In tutti i partecipanti (oltre 40, alcuni provenienti dal circondario, qualcuno addirittura da città distanti fino a un centinaio di chilometri), è visibilmente andato crescendo l’interesse per la vita, il pensiero e la fisionomia politica di questo rivoluzionario pensoso, di questo marxista critico, di questo comunista umanistico, la cui fortuna attuale scaturisce precisamente dalla differenza tra la sua posizione e il suo pensiero rispetto alla dogmatica marxista e il socialismo reale, la sua distanza da ciò che chiamiamo, semplificando, stalinismo. Si è insistito, da vari punti di vista, precisamente sulla «diversità» di Gramsci, e ci si è interrogati sulla sua «attualità», anche se la risposta che personalmente darei è di assoluta inattualità ma nel contempo di drammatica necessità. Difficile immaginare oggi, tanto a livello nazionale, quanto sovranazionale, una estraneità così assoluta: il rigore etico, l’onestà intellettuale, la coerenza politica, la stessa ricchezza umana, di cui la vita, l’azione e il pensiero di Antonio Gramsci sono prova provata, duramente provata, appaiono distanti anni luce dalle regole e dalle prassi del tempo presente. Eppure quanto bisogno vi sarebbe precisamente di questi tratti, per fare cultura, una cultura disinteressata, ossia non finalizzata a una carriera accademica o al mercato, ma nel contempo una cultura che miri a comprendere, come scriveva il giovane studente dell’università di Torino nel 1916, il nostro posto nel mondo, i nostri diritti e i nostri doveri, per acquisire consapevolezza, apprendere il principio di responsabilità. Tutti passi fondamentali per l’azione politica. Gramsci sarebbe utile, e direi necessario anche per tentare di fare una politica che ricuperi la propria nobiltà, che associ una concezione realistica dei rapporti di forza, con la spinta dell’utopia trasformatrice. Curiosamente, proprio in Italia questa “vigencia” di Gramsci sembra ignorata: una giovane ricercatrice che collabora alla Cattedra Unesco, ma ha rapporti con l’Università di Torino, mi racconta che, venuta appunto sotto la Mole, avendo annunciato il corso su Gramsci al gruppo di docenti e ricercatori torinesi, ha ricevuto un gelido commento: «Da noi Gramsci è superato». E costoro sono scienziati della politica…

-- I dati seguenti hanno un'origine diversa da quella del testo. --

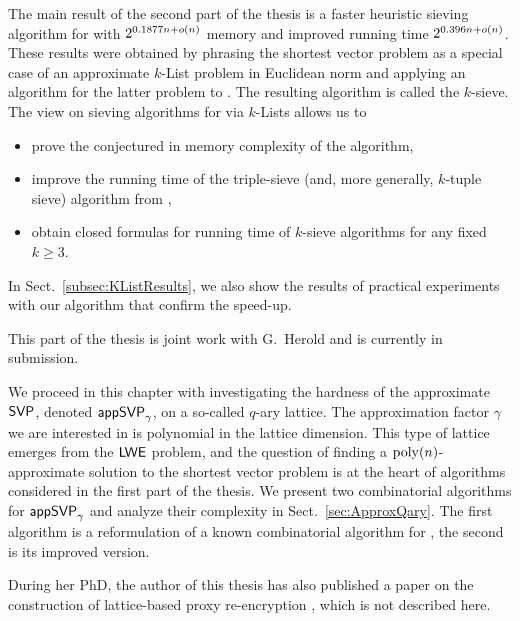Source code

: The main result of the second part of the thesis is a faster heuristic sieving algorithm for \SVP with $2^{0.1877n + o(n)}$ memory and improved running time $2^{0.396n+ o(n)}$. These results were obtained by phrasing the shortest vector problem as a special case of an approximate $k$-List problem in Euclidean norm and applying an algorithm for the latter problem to \SVP. The resulting algorithm is called the $k$-sieve. The view on sieving algorithms for \SVP via $k$-Lists allows us to
	\begin{itemize}
		\item prove the conjectured in \cite{BLS16} memory complexity of the algorithm,
		\item improve the running time of the triple-sieve (and, more generally, $k$-tuple sieve) algorithm from \cite{BLS16}, 
		\item obtain closed formulas for running time of $k$-sieve algorithms for any fixed $k \geq 3$. 
	\end{itemize}


In Sect.~\ref{subsec:KListResults}, we also show the results of practical experiments with our algorithm that confirm the speed-up. 

This part of the thesis is joint work with G.\ Herold and is currently in submission.

\vspace{7pt}

We proceed in this chapter with investigating the hardness of the approximate $\textsf{SVP}$, denoted $\textsf{appSVP}_{\gamma}$, on a so-called $q$-ary lattice. The approximation factor $\gamma$ we are interested in is polynomial in the lattice dimension. This type of lattice emerges from the $\textsf{LWE}$ problem, and the question of finding a $\mathrm{poly}(n)$-approximate solution to the shortest vector problem is at the heart of algorithms considered in the first part of the thesis. We present two combinatorial algorithms for $\textsf{appSVP}_{\gamma}$ and analyze their complexity in Sect.~\ref{sec:ApproxQary}. The first algorithm is a reformulation of a known combinatorial algorithm for \LWE, the second is its improved version. %

\vspace{7pt}

During her PhD, the author of this thesis has also published a paper on the construction of lattice-based proxy re-encryption \cite{PKC:Kirshanova14}, which is not described here.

A dispetto del giudizio di costoro, il corso malagueño ha confermato di vedere nell’elaborazione di Gramsci, una eccezionale ricchezza multiversa e un’assoluta originalità: del giornalista rivoluzionario, poi del dirigente politico, infine, nel prigioniero del fascismo che riflette sulla sconfitta del movimento operaio. Per Gramsci il marxismo costituisce una fonte essenziale, ma non è la sola; e il comunismo la prospettiva, ma con caratteri suoi propri: si tratta di due etichette insufficienti, in definitiva, anche se entrambe corrette. Con Gramsci ha inizio un’era nuova nella storia del pensiero occidentale: tale il messaggio che Malaga lancia oggi. Per diffonderlo, alla conclusione del corso, si è deciso, unanimemente, di radunare la comunità gramsciana nel luogo ideale in cui gli intellettuali sempre si incontrano e lanciano le loro idee: non un nuovo centro studi (ne esistono), non una cattedra (ce ne sono, specie in America Latina), non un’associazione (la International Gramsci Society nacque negli Usa nel 1989, grazie a Joseph Buttgieg, e ha una vivace Sezione italiana, presieduta fino alla morte dal compianto Giorgio Baratta, ora da Guido Liguori); nulla di tutto questo. Ma, semplicemente, una rivista, che si chiamerà classicamente Gramsciana, ospiterà contributi in diverse lingue, avrà un Consiglio di direzione e un Comitato scientifico internazionali. Alla rivista Malaga affida il compito di riprendere il discorso della “Escola de Verano” 2013.